━━ Source material ━━

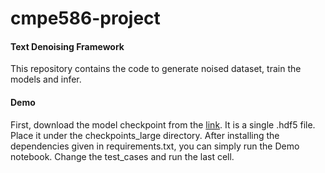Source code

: # cmpe586-project
#### Text Denoising Framework
This repository contains the code to generate noised dataset, train the models and infer.

#### Demo
First, download the model checkpoint from the [link](https://drive.google.com/file/d/183HM0x-3MttykSKERiEHcWxBrLx2A_rN/view?usp=sharing). It is a single .hdf5 file. Place it under the checkpoints_large directory.
After installing the dependencies given in requirements.txt, you can simply run the Demo notebook.
Change the test_cases and run the last cell.
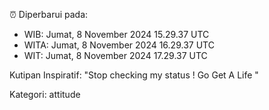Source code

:⏰ Diperbarui pada:
- WIB: Jumat, 8 November 2024 15.29.37 UTC
- WITA: Jumat, 8 November 2024 16.29.37 UTC
- WIT: Jumat, 8 November 2024 17.29.37 UTC

Kutipan Inspiratif:
"Stop checking my status ! Go Get A Life "


Kategori: attitude


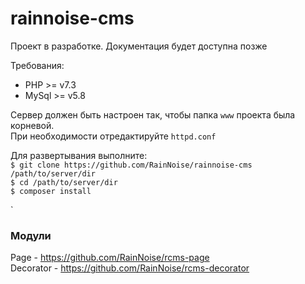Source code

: # rainnoise-cms
Проект в разработке. Документация будет доступна позже

Требования:   
- PHP >= v7.3   
- MySql >= v5.8   

Сервер должен быть настроен так, чтобы папка `www` проекта была корневой.   
При необходимости отредактируйте `httpd.conf`   

Для развертывания выполните:   
`$ git clone https://github.com/RainNoise/rainnoise-cms /path/to/server/dir`  
`$ cd /path/to/server/dir`  
`$ composer install`  

`
### Модули  
Page - https://github.com/RainNoise/rcms-page  
Decorator - https://github.com/RainNoise/rcms-decorator
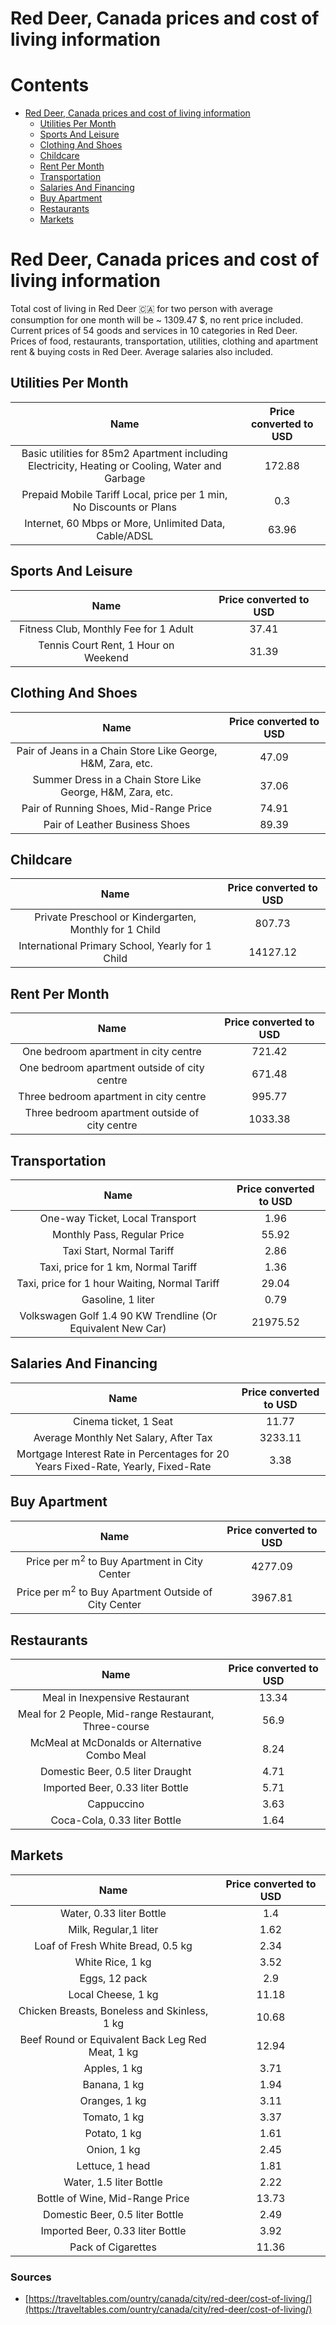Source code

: 
Red Deer, Canada prices and cost of living information
======================================================

Contents
========

* [Red Deer, Canada prices and cost of living information](#red-deer-canada-prices-and-cost-of-living-information)
	* [Utilities Per Month](#utilities-per-month)
	* [Sports And Leisure](#sports-and-leisure)
	* [Clothing And Shoes](#clothing-and-shoes)
	* [Childcare](#childcare)
	* [Rent Per Month](#rent-per-month)
	* [Transportation](#transportation)
	* [Salaries And Financing](#salaries-and-financing)
	* [Buy Apartment](#buy-apartment)
	* [Restaurants](#restaurants)
	* [Markets](#markets)

# Red Deer, Canada prices and cost of living information


Total cost of living in Red Deer 🇨🇦 for two person with average consumption for one month will be ~ 1309.47 $, no rent 
price included. Current prices of 54 goods and services in 10 categories  in Red Deer. Prices of food, restaurants, 
transportation, utilities, clothing and apartment rent & buying costs in Red Deer. Average salaries also included.
## Utilities Per Month
  

|Name|Price converted to USD|
| :---: | :---: |
|Basic utilities for 85m2 Apartment including Electricity, Heating or Cooling, Water and Garbage|172.88|
|Prepaid Mobile Tariff Local, price per 1 min, No Discounts or Plans|0.3|
|Internet, 60 Mbps or More, Unlimited Data, Cable/ADSL|63.96|
  

## Sports And Leisure
  

|Name|Price converted to USD|
| :---: | :---: |
|Fitness Club, Monthly Fee for 1 Adult|37.41|
|Tennis Court Rent, 1 Hour on Weekend|31.39|
  

## Clothing And Shoes
  

|Name|Price converted to USD|
| :---: | :---: |
|Pair of Jeans in a Chain Store Like George, H&M, Zara, etc.|47.09|
|Summer Dress in a Chain Store Like George, H&M, Zara, etc.|37.06|
|Pair of Running Shoes, Mid-Range Price|74.91|
|Pair of Leather Business Shoes|89.39|
  

## Childcare
  

|Name|Price converted to USD|
| :---: | :---: |
|Private Preschool or Kindergarten, Monthly for 1 Child|807.73|
|International Primary School, Yearly for 1 Child|14127.12|
  

## Rent Per Month
  

|Name|Price converted to USD|
| :---: | :---: |
|One bedroom apartment in city centre|721.42|
|One bedroom apartment outside of city centre|671.48|
|Three bedroom apartment in city centre|995.77|
|Three bedroom apartment outside of city centre|1033.38|
  

## Transportation
  

|Name|Price converted to USD|
| :---: | :---: |
|One-way Ticket, Local Transport|1.96|
|Monthly Pass, Regular Price|55.92|
|Taxi Start, Normal Tariff|2.86|
|Taxi, price for 1 km, Normal Tariff|1.36|
|Taxi, price for 1 hour Waiting, Normal Tariff|29.04|
|Gasoline, 1 liter|0.79|
|Volkswagen Golf 1.4 90 KW Trendline (Or Equivalent New Car)|21975.52|
  

## Salaries And Financing
  

|Name|Price converted to USD|
| :---: | :---: |
|Cinema ticket, 1 Seat|11.77|
|Average Monthly Net Salary, After Tax|3233.11|
|Mortgage Interest Rate in Percentages for 20 Years Fixed-Rate, Yearly, Fixed-Rate|3.38|
  

## Buy Apartment
  

|Name|Price converted to USD|
| :---: | :---: |
|Price per m<sup>2</sup> to Buy Apartment in City Center|4277.09|
|Price per m<sup>2</sup> to Buy Apartment Outside of City Center|3967.81|
  

## Restaurants
  

|Name|Price converted to USD|
| :---: | :---: |
|Meal in Inexpensive Restaurant|13.34|
|Meal for 2 People, Mid-range Restaurant, Three-course|56.9|
|McMeal at McDonalds or Alternative Combo Meal|8.24|
|Domestic Beer, 0.5 liter Draught|4.71|
|Imported Beer, 0.33 liter Bottle|5.71|
|Cappuccino|3.63|
|Coca-Cola, 0.33 liter Bottle|1.64|
  

## Markets
  

|Name|Price converted to USD|
| :---: | :---: |
|Water, 0.33 liter Bottle|1.4|
|Milk, Regular,1 liter|1.62|
|Loaf of Fresh White Bread, 0.5 kg|2.34|
|White Rice, 1 kg|3.52|
|Eggs, 12 pack|2.9|
|Local Cheese, 1 kg|11.18|
|Chicken Breasts, Boneless and Skinless, 1 kg|10.68|
|Beef Round or Equivalent Back Leg Red Meat, 1 kg |12.94|
|Apples, 1 kg|3.71|
|Banana, 1 kg|1.94|
|Oranges, 1 kg|3.11|
|Tomato, 1 kg|3.37|
|Potato, 1 kg|1.61|
|Onion, 1 kg|2.45|
|Lettuce, 1 head|1.81|
|Water, 1.5 liter Bottle|2.22|
|Bottle of Wine, Mid-Range Price|13.73|
|Domestic Beer, 0.5 liter Bottle|2.49|
|Imported Beer, 0.33 liter Bottle|3.92|
|Pack of Cigarettes|11.36|
  

### Sources

- [https://traveltables.com/ountry/canada/city/red-deer/cost-of-living/](https://traveltables.com/ountry/canada/city/red-deer/cost-of-living/)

━━━

→ **What the task asks**
Check each line of the records above for "Three", and copy those that have it.

→ **Task response**
|Three bedroom apartment in city centre|995.77|
|Three bedroom apartment outside of city centre|1033.38|
|Meal for 2 People, Mid-range Restaurant, Three-course|56.9|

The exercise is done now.